Ma per il suo problema
non v’era soluzione: era vittima di un destino crudele che
all’apparenza non
aveva alcun senso, quello stesso destino che beffardamente
l’aveva legato a
persone che non poteva fare a meno di deludere.
Five intanto seguitava a
guardarlo, e il diciassettenne sentiva su di sé il peso di
quegli occhi, di
tutto il dissenso e la delusione che vi leggeva dentro.
“Sei inutile.”
Non appena le labbra di
Five sputarono fuori queste parole, colme di astio e rabbia, il Puppet
Master
avvertì nitidamente un sonoro “crack” da
qualche parte nel petto.
Il rumore di tutte le sue
speranze che andavano il frantumi davanti a quella sentenza dura, aspra
e
inevitabile.
Era inutile continuare a illudersi: Five non l’avrebbe mai
accettato per com’era, troppo diverso da lui.

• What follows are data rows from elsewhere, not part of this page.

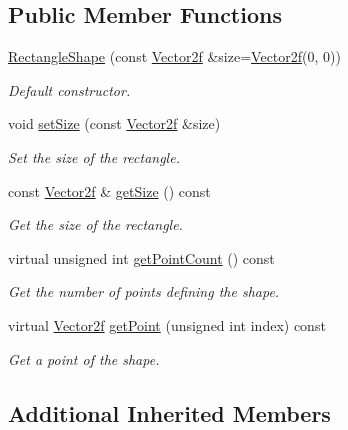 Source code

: \subsection*{Public Member Functions}
\begin{DoxyCompactItemize}
\item 
\hyperlink{classsf_1_1RectangleShape_a83a2be157ebee85c95ed491c3e78dd7c}{Rectangle\-Shape} (const \hyperlink{classsf_1_1Vector2}{Vector2f} \&size=\hyperlink{classsf_1_1Vector2}{Vector2f}(0, 0))
\begin{DoxyCompactList}\small\item\em Default constructor. \end{DoxyCompactList}\item 
void \hyperlink{classsf_1_1RectangleShape_a5c65d374d4a259dfdc24efdd24a5dbec}{set\-Size} (const \hyperlink{classsf_1_1Vector2}{Vector2f} \&size)
\begin{DoxyCompactList}\small\item\em Set the size of the rectangle. \end{DoxyCompactList}\item 
const \hyperlink{classsf_1_1Vector2}{Vector2f} \& \hyperlink{classsf_1_1RectangleShape_acaacbaee87c38a526a9d895742faab54}{get\-Size} () const 
\begin{DoxyCompactList}\small\item\em Get the size of the rectangle. \end{DoxyCompactList}\item 
virtual unsigned int \hyperlink{classsf_1_1RectangleShape_a439f5a92583baf972878c836b73bf955}{get\-Point\-Count} () const 
\begin{DoxyCompactList}\small\item\em Get the number of points defining the shape. \end{DoxyCompactList}\item 
virtual \hyperlink{classsf_1_1Vector2}{Vector2f} \hyperlink{classsf_1_1RectangleShape_a3994f7f937d6332fe64b6990d5bc43a1}{get\-Point} (unsigned int index) const 
\begin{DoxyCompactList}\small\item\em Get a point of the shape. \end{DoxyCompactList}\end{DoxyCompactItemize}
\subsection*{Additional Inherited Members}


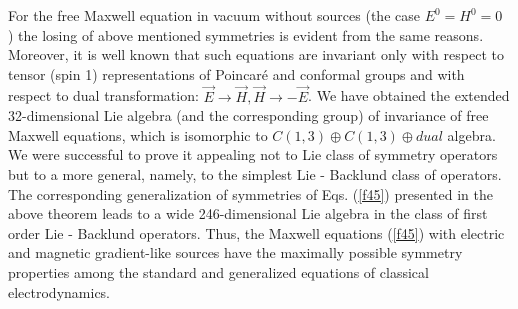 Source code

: \documentclass[a4paper,12pt]{article}
\begin{document}
For the free Maxwell equation in vacuum without sources (the case $E^0=H^0=0$%
) the losing of above mentioned symmetries is evident from the same reasons.
Moreover, it is well known that such equations are invariant only with
respect to tensor (spin 1) representations of Poincar\'e and conformal
groups and with respect to dual transformation: $\overrightarrow{E}%
\rightarrow \overrightarrow{H},\overrightarrow{H}\rightarrow -%
\overrightarrow{E}$. We have obtained the extended 32-dimensional Lie
algebra \cite{Ukr} (and the corresponding group) of invariance of free
Maxwell equations, which is isomorphic to $C(1,3)\oplus C(1,3)\oplus dual$
algebra. We were successful to prove it appealing not to Lie class of
symmetry operators but to a more general, namely, to the simplest Lie -
Backlund class of operators. The corresponding generalization of symmetries
of Eqs. (\ref{f45}) presented in the above theorem leads to a wide
246-dimensional Lie algebra in the class of first order Lie - Backlund
operators. Thus, the Maxwell equations (\ref{f45}) with electric and
magnetic gradient-like sources have the maximally possible symmetry
properties among the standard and generalized equations of classical
electrodynamics.
\end{document}
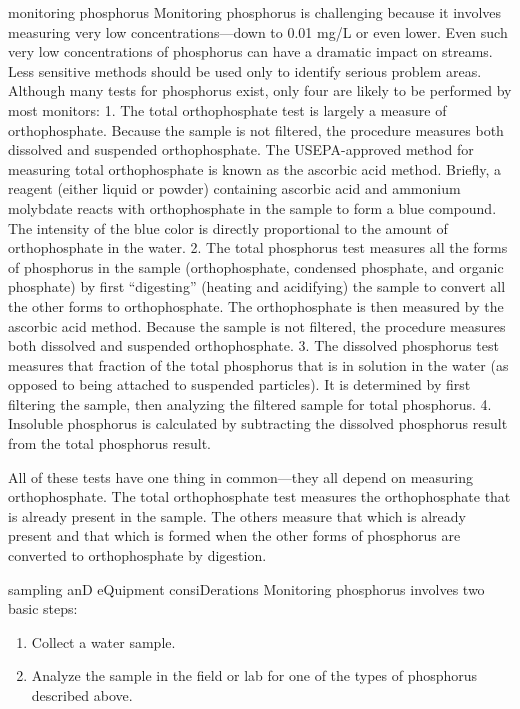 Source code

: \documentclass{article}
\begin{document}
monitoring phosphorus Monitoring phosphorus is challenging because it
involves measuring very low concentrations---down to 0.01 mg/L or even
lower. Even such very low concentrations of phosphorus can have a
dramatic impact on streams. Less sensitive methods should be used only
to identify serious problem areas. Although many tests for phosphorus
exist, only four are likely to be performed by most monitors: 1. The
total orthophosphate test is largely a measure of orthophosphate.
Because the sample is not filtered, the procedure measures both
dissolved and suspended orthophosphate. The USEPA-approved method for
measuring total orthophosphate is known as the ascorbic acid method.
Briefly, a reagent (either liquid or powder) containing ascorbic acid
and ammonium molybdate reacts with orthophosphate in the sample to form
a blue compound. The intensity of the blue color is directly
proportional to the amount of orthophosphate in the water. 2. The total
phosphorus test measures all the forms of phosphorus in the sample
(orthophosphate, condensed phosphate, and organic phosphate) by first
``digesting'' (heating and acidifying) the sample to convert all the
other forms to orthophosphate. The orthophosphate is then measured by
the ascorbic acid method. Because the sample is not filtered, the
procedure measures both dissolved and suspended orthophosphate. 3. The
dissolved phosphorus test measures that fraction of the total phosphorus
that is in solution in the water (as opposed to being attached to
suspended particles). It is determined by first filtering the sample,
then analyzing the filtered sample for total phosphorus. 4. Insoluble
phosphorus is calculated by subtracting the dissolved phosphorus result
from the total phosphorus result.

All of these tests have one thing in common---they all depend on
measuring orthophosphate. The total orthophosphate test measures the
orthophosphate that is already present in the sample. The others measure
that which is already present and that which is formed when the other
forms of phosphorus are converted to orthophosphate by digestion.

sampling anD eQuipment consiDerations Monitoring phosphorus involves two
basic steps:

\begin{enumerate}
\def\labelenumi{\arabic{enumi}.}
\tightlist
\item
  Collect a water sample.
\item
  Analyze the sample in the field or lab for one of the types of
  phosphorus described above.
\end{enumerate}
\end{document}
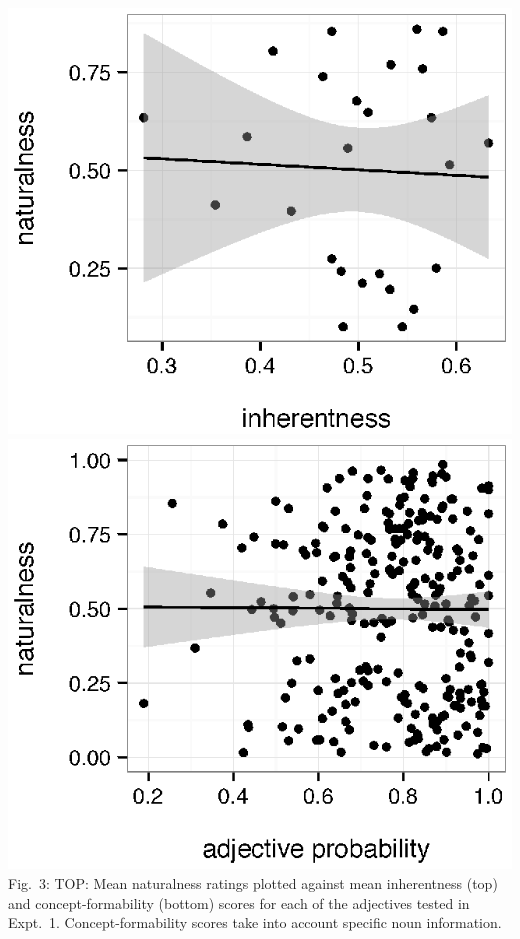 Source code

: \documentclass[10pt]{article}
\begin{document}
\begin{minipage}{.32\textwidth}
	\includegraphics[width=.95\linewidth]{plots/expt1-inherentness-naturalness.eps}%
	\\
	\includegraphics[width=.95\linewidth]{plots/naturalness-concept-noun-pred.eps}
	Fig.~3: TOP: Mean naturalness ratings plotted against mean inherentness  %
	(top) and concept-formability (bottom) scores for each of the adjectives tested
	in Expt.~1. Concept-formability scores take into account specific noun information.
\end{minipage}
\end{document}
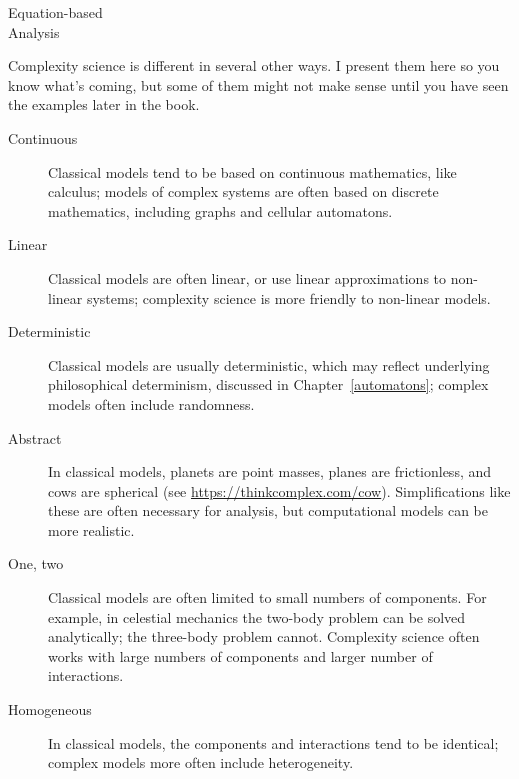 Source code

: \documentclass[12pt]{book}
\theoremstyle{exercise}
\newcommand{\myrightarrow}{\ensuremath \rightarrow}
\begin{document}
\begin{description}

\item[Equation-based \myrightarrow~simulation-based] \quad

\item[Analysis \myrightarrow~computation] \quad

\end{description}

Complexity science is different in several other ways.  I present them
here so you know what's coming, but some of them might not make sense
until you have seen the examples later in the book.

\begin{description}

\item[Continuous \myrightarrow~discrete] Classical models tend to be
  based on continuous mathematics, like calculus; models of complex
  systems are often based on discrete mathematics, including graphs and
  cellular automatons.


\item[Linear \myrightarrow~non-linear] Classical models are often
  linear, or use linear approximations to non-linear systems;
  complexity science is more friendly to non-linear models.


\item[Deterministic \myrightarrow~stochastic] Classical models are
  usually deterministic, which may reflect underlying philosophical
  determinism, discussed in Chapter~\ref{automatons}; complex models
  often include randomness.


\item[Abstract \myrightarrow~detailed] In classical models, planets are
  point masses, planes are frictionless, and cows are
  spherical (see \url{https://thinkcomplex.com/cow}).
  Simplifications like these are often necessary for analysis,
  but computational models can be more realistic.


\item[One, two \myrightarrow~many] Classical models are often limited to
  small numbers of components.  For example, in celestial mechanics the
  two-body problem can be solved analytically; the three-body problem
  cannot.  Complexity science often works with large numbers of components and larger number of interactions.


\item[Homogeneous \myrightarrow~heterogeneous] In classical models, the
  components and interactions tend to be identical; complex models more often
  include heterogeneity.


\end{description}
\end{document}
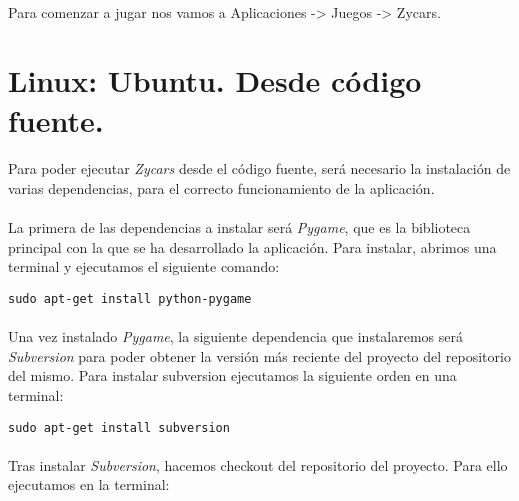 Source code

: \paragraph{}
Para comenzar a jugar nos vamos a Aplicaciones -> Juegos -> Zycars.

\section{Linux: Ubuntu. Desde código fuente.}

\paragraph{}
Para poder ejecutar \emph{Zycars} desde el código fuente, será necesario la instalación de varias
dependencias, para el correcto funcionamiento de la aplicación.

\paragraph{}
La primera de las dependencias a instalar será \emph{Pygame}, que es la biblioteca principal con la que
se ha desarrollado la aplicación. Para instalar, abrimos una terminal y ejecutamos el siguiente comando:

\begin{lstlisting}[style=consola, numbers=none]
sudo apt-get install python-pygame
\end{lstlisting}

\paragraph{}
Una vez instalado \emph{Pygame}, la siguiente dependencia que instalaremos será \emph{Subversion} para poder
obtener la versión más reciente del proyecto del repositorio del mismo. Para instalar subversion ejecutamos 
la siguiente orden en una terminal:

\begin{lstlisting}[style=consola, numbers=none]
sudo apt-get install subversion
\end{lstlisting}

\paragraph{}
Tras instalar \emph{Subversion}, hacemos checkout del repositorio del proyecto. Para ello ejecutamos en la terminal:

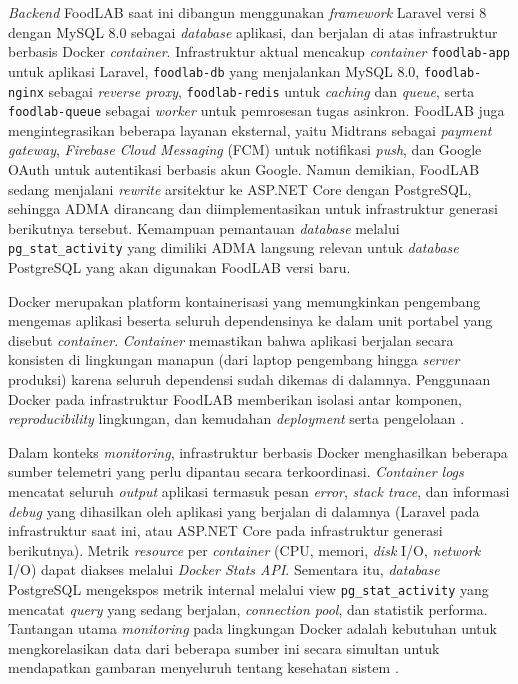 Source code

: \textit{Backend} FoodLAB saat ini dibangun menggunakan \textit{framework} Laravel versi 8 dengan MySQL 8.0 sebagai \textit{database} aplikasi, dan berjalan di atas infrastruktur berbasis Docker \textit{container}. Infrastruktur aktual mencakup \textit{container} \texttt{foodlab-app} untuk aplikasi Laravel, \texttt{foodlab-db} yang menjalankan MySQL 8.0, \texttt{foodlab-nginx} sebagai \textit{reverse proxy}, \texttt{foodlab-redis} untuk \textit{caching} dan \textit{queue}, serta \texttt{foodlab-queue} sebagai \textit{worker} untuk pemrosesan tugas asinkron. FoodLAB juga mengintegrasikan beberapa layanan eksternal, yaitu Midtrans sebagai \textit{payment gateway}, \textit{Firebase Cloud Messaging} (FCM) untuk notifikasi \textit{push}, dan Google OAuth untuk autentikasi berbasis akun Google. Namun demikian, FoodLAB sedang menjalani \textit{rewrite} arsitektur ke ASP.NET Core dengan PostgreSQL, sehingga ADMA dirancang dan diimplementasikan untuk infrastruktur generasi berikutnya tersebut. Kemampuan pemantauan \textit{database} melalui \texttt{pg\_stat\_activity} yang dimiliki ADMA langsung relevan untuk \textit{database} PostgreSQL yang akan digunakan FoodLAB versi baru.

Docker merupakan platform kontainerisasi yang memungkinkan pengembang mengemas aplikasi beserta seluruh dependensinya ke dalam unit portabel yang disebut \textit{container}. \textit{Container} memastikan bahwa aplikasi berjalan secara konsisten di lingkungan manapun (dari laptop pengembang hingga \textit{server} produksi) karena seluruh dependensi sudah dikemas di dalamnya. Penggunaan Docker pada infrastruktur FoodLAB memberikan isolasi antar komponen, \textit{reproducibility} lingkungan, dan kemudahan \textit{deployment} serta pengelolaan \cite{zou2022docker}.

Dalam konteks \textit{monitoring}, infrastruktur berbasis Docker menghasilkan beberapa sumber telemetri yang perlu dipantau secara terkoordinasi. \textit{Container logs} mencatat seluruh \textit{output} aplikasi termasuk pesan \textit{error}, \textit{stack trace}, dan informasi \textit{debug} yang dihasilkan oleh aplikasi yang berjalan di dalamnya (Laravel pada infrastruktur saat ini, atau ASP.NET Core pada infrastruktur generasi berikutnya). Metrik \textit{resource} per \textit{container} (CPU, memori, \textit{disk} I/O, \textit{network} I/O) dapat diakses melalui \textit{Docker Stats API}. Sementara itu, \textit{database} PostgreSQL mengekspos metrik internal melalui view \texttt{pg\_stat\_activity} yang mencatat \textit{query} yang sedang berjalan, \textit{connection pool}, dan statistik performa. Tantangan utama \textit{monitoring} pada lingkungan Docker adalah kebutuhan untuk mengkorelasikan data dari beberapa sumber ini secara simultan untuk mendapatkan gambaran menyeluruh tentang kesehatan sistem \cite{trinity2023, hrusto2025monitoring, faseeha2025observability}.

A questo punto sarebbe bastato
che rinnegasse il legame che li univa e avrebbe saputo di avere firmato
la loro
condanna.
Four, privato di tutte le
forze da quel giudizio così netto, si appoggiò a
una parete, per poi lasciarsi
cadere a terra.
Five gli lanciò un ultimo sguardo carico di disprezzo e se ne andò, lasciandolo lì a terra, a crogiolarsi nella sua infelicità, seduto tra quelle linee di polvere, ultimo cimelio del suo cuore spezzato.